START RECORDS
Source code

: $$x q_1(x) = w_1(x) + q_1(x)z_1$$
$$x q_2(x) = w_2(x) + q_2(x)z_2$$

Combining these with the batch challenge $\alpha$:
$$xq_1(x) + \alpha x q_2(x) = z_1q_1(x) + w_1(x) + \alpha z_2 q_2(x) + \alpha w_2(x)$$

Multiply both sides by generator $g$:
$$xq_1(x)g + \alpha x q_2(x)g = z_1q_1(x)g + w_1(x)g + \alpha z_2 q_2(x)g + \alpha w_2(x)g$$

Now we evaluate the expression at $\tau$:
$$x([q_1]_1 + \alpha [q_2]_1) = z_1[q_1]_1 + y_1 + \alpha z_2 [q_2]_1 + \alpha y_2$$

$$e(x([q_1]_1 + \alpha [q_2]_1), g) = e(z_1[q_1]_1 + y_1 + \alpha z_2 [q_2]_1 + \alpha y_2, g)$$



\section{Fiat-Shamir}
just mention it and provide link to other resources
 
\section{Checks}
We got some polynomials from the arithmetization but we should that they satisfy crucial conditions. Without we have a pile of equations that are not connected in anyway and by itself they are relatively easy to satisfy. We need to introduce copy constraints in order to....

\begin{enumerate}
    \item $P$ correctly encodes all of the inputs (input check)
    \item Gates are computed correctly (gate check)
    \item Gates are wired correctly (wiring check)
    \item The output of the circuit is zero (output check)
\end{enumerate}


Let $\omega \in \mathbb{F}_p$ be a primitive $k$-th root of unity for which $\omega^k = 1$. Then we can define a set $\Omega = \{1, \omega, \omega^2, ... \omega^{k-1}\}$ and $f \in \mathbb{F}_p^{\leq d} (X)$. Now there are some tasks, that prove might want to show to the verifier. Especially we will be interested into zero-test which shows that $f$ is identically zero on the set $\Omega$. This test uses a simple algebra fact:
END RECORDS
EXERCISE DIRECTIONS: The lines above starting at the one that contains "w_1(x) + q_1(x)z_1$$" and ending at the one that contains "Multiply both sides" must be transcribed exactly, and no other lines may appear.

RESPONSE FOR THIS EXERCISE:
: $$x q_1(x) = w_1(x) + q_1(x)z_1$$
$$x q_2(x) = w_2(x) + q_2(x)z_2$$

Combining these with the batch challenge $\alpha$:
$$xq_1(x) + \alpha x q_2(x) = z_1q_1(x) + w_1(x) + \alpha z_2 q_2(x) + \alpha w_2(x)$$

Multiply both sides by generator $g$:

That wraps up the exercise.